La sindaca di Genova ha visitato un'ampia area di accoglienza allestita per l'adunata nazionale degli alpini. La struttura può ospitare circa 3.500 persone, con tutti gli spazi già prenotati. L'evento sottolinea l'impegno della città nell'ospitalità.
Accoglienza per migliaia di alpini a Genova
La prima cittadina di Genova, Silvia Salis, ha effettuato un sopralluogo. L'ispezione ha riguardato un'area di ricezione predisposta dall'amministrazione comunale. Questa si trova nel padiglione blu Jean Nouvel, situato nell'area del Waterfront. La struttura è destinata ad ospitare i militari alpini. Essi sono giunti in città per partecipare alla 97ª adunata nazionale.
Durante la visita, la sindaca era accompagnata da importanti figure istituzionali. Tra queste figuravano l'assessora alla Sicurezza urbana, Arianna Viscogliosi. Presente anche la consigliera delegata, Vittoria Canessa Cerchi. Hanno partecipato all'incontro anche Mauro Ferrando, presidente di Porto Antico Spa. Nonché Massimo Cortesi, direttore de "L'Alpino" e responsabile della comunicazione dell'associazione nazionale alpini. Era presente anche Giuseppe Ventura.
Capacità ricettiva e servizi per l'adunata
All'interno del padiglione, sono state predisposte circa 3.500 brandine. Queste offrono un posto letto per i partecipanti all'evento. Nell'area adiacente, precedentemente occupata da una tensostruttura, sono stati inoltre autorizzati 100 stalli. Questi sono destinati alla sosta dei veicoli. È importante sottolineare che tutti gli spazi disponibili sono stati occupati. Le prenotazioni sono avvenute con largo anticipo rispetto all'evento.

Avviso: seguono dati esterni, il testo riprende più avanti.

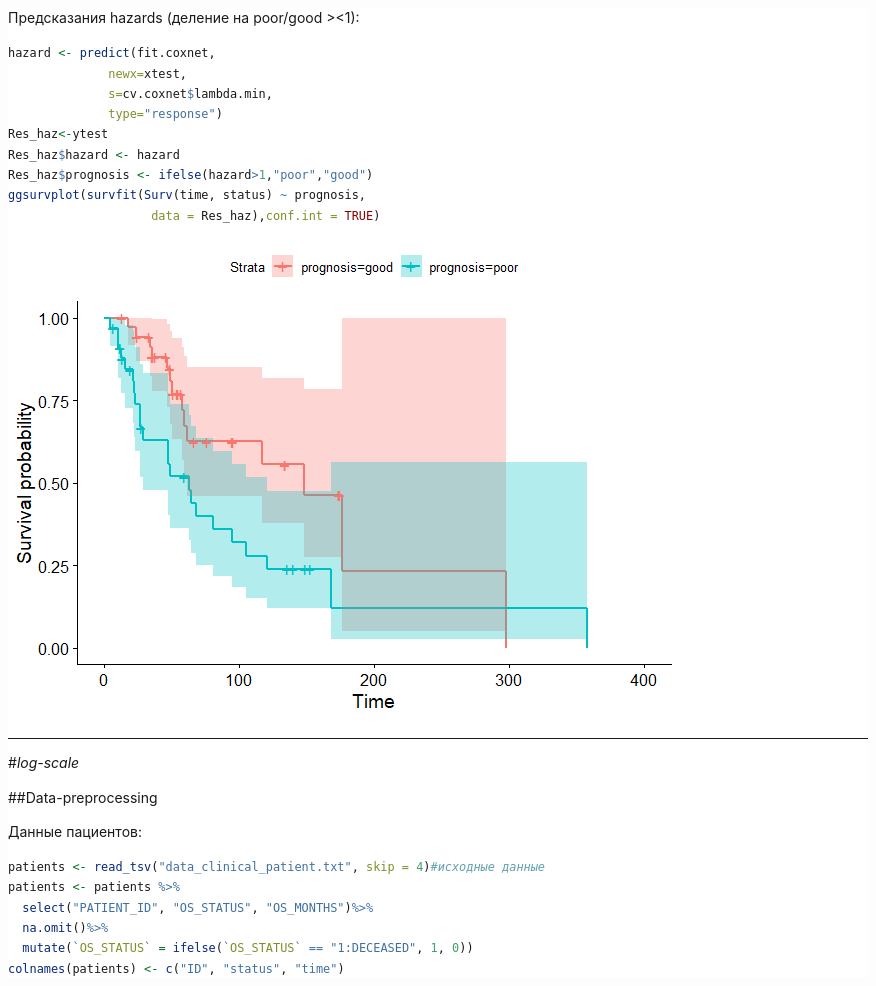 
Предсказания hazards (деление на poor/good ><1):


```r
hazard <- predict(fit.coxnet,
              newx=xtest,
              s=cv.coxnet$lambda.min,
              type="response")
Res_haz<-ytest
Res_haz$hazard <- hazard
Res_haz$prognosis <- ifelse(hazard>1,"poor","good")
ggsurvplot(survfit(Surv(time, status) ~ prognosis, 
                    data = Res_haz),conf.int = TRUE)
```

![](Glmnet_files/figure-html/unnamed-chunk-71-1.png)

------------
#*log-scale*


##Data-preprocessing


Данные пациентов:


```r
patients <- read_tsv("data_clinical_patient.txt", skip = 4)#исходные данные
patients <- patients %>%
  select("PATIENT_ID", "OS_STATUS", "OS_MONTHS")%>%
  na.omit()%>%
  mutate(`OS_STATUS` = ifelse(`OS_STATUS` == "1:DECEASED", 1, 0))
colnames(patients) <- c("ID", "status", "time")
```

La sindaca ha espresso gratitudine verso i numerosi volontari. Ha ringraziato anche tutte le persone impegnate nell'organizzazione. L'obiettivo è garantire il successo dell'adunata. Silvia Salis ha dichiarato: «Il Comune e la città hanno messo in campo un grande sforzo». Lo scopo è assicurare la migliore accoglienza possibile per tutte le "penne nere". Sono stati attivati servizi per rispondere a ogni necessità.
Clima di festa e organizzazione comunale
La consigliera delegata Canessa Cerchi ha descritto l'atmosfera come «molto calorosa». Ha rinnovato i ringraziamenti agli alpini. Ha evidenziato il clima gioioso e festoso che stanno portando in tutta la città. L'assessora alla Sicurezza urbana, Arianna Viscogliosi, ha commentato l'efficacia dell'organizzazione. Ha definito la macchina organizzativa comunale come un sistema complesso. Esso coinvolge numerose professionalità all'interno del Comune.
La sindaca ha avuto modo di interagire direttamente con gli alpini. Ha condiviso un momento di convivialità, partecipando anche al canto con loro. Questo gesto ha rafforzato il legame tra le istituzioni e i partecipanti all'adunata. L'evento rappresenta un importante momento di aggregazione e celebrazione per la comunità.